▶ **EXERCISE INSTRUCTIONS**
Each line of the material below is to be checked for "unique"; the number of matching lines is the only output expected.
..............................
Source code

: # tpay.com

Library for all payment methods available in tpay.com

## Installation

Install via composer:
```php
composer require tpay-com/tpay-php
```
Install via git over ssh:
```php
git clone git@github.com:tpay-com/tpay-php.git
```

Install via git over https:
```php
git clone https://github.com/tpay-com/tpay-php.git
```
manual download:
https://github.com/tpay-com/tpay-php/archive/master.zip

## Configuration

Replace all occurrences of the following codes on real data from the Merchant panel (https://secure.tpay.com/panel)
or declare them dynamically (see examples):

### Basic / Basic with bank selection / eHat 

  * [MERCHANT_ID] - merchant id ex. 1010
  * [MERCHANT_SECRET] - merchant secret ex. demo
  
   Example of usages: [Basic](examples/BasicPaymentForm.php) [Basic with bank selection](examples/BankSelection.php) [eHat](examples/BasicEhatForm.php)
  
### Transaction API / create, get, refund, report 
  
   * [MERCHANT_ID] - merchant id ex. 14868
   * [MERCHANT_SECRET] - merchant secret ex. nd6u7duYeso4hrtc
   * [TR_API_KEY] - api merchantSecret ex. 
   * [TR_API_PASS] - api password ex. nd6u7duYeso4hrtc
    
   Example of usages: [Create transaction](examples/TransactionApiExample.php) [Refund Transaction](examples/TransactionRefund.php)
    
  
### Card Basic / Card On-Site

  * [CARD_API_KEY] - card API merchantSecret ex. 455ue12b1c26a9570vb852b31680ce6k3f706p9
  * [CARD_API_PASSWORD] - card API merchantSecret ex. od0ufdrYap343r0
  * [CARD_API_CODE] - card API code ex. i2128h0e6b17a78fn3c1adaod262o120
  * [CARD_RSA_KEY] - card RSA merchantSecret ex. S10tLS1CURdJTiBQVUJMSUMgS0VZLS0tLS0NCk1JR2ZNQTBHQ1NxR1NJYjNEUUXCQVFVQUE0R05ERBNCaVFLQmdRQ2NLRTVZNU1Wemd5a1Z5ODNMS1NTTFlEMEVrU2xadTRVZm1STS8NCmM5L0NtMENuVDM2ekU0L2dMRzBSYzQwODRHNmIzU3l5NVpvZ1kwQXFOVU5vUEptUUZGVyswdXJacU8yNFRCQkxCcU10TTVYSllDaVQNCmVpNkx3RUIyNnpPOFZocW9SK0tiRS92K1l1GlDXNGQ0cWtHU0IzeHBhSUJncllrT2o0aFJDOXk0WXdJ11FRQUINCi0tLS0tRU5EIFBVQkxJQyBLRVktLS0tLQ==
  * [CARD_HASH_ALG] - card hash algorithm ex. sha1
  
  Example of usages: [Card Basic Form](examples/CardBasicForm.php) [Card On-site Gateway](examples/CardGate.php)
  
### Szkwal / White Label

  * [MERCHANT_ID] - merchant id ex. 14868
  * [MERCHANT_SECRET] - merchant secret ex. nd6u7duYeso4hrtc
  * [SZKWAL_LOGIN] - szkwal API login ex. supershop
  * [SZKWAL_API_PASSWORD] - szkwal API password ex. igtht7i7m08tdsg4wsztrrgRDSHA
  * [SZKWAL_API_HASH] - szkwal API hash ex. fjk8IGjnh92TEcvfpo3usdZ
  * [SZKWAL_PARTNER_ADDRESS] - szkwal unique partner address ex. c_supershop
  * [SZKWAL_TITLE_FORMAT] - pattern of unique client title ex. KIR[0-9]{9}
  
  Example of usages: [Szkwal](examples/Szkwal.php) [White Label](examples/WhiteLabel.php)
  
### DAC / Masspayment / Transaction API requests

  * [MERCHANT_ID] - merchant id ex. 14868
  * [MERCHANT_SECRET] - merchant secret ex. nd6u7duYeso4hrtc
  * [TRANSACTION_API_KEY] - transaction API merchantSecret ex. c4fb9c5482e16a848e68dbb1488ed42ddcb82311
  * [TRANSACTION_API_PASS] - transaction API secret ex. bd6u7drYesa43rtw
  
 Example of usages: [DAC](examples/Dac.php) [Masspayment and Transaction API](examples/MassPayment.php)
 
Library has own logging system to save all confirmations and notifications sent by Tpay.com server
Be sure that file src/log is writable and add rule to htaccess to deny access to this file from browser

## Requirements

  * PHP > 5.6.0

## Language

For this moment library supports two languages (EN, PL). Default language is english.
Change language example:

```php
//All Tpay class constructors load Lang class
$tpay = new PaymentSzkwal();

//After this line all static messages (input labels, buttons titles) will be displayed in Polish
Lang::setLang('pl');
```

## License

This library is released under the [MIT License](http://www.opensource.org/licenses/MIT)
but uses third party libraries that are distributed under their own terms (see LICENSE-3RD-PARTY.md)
..............................
▶ **FINAL ANSWER**
2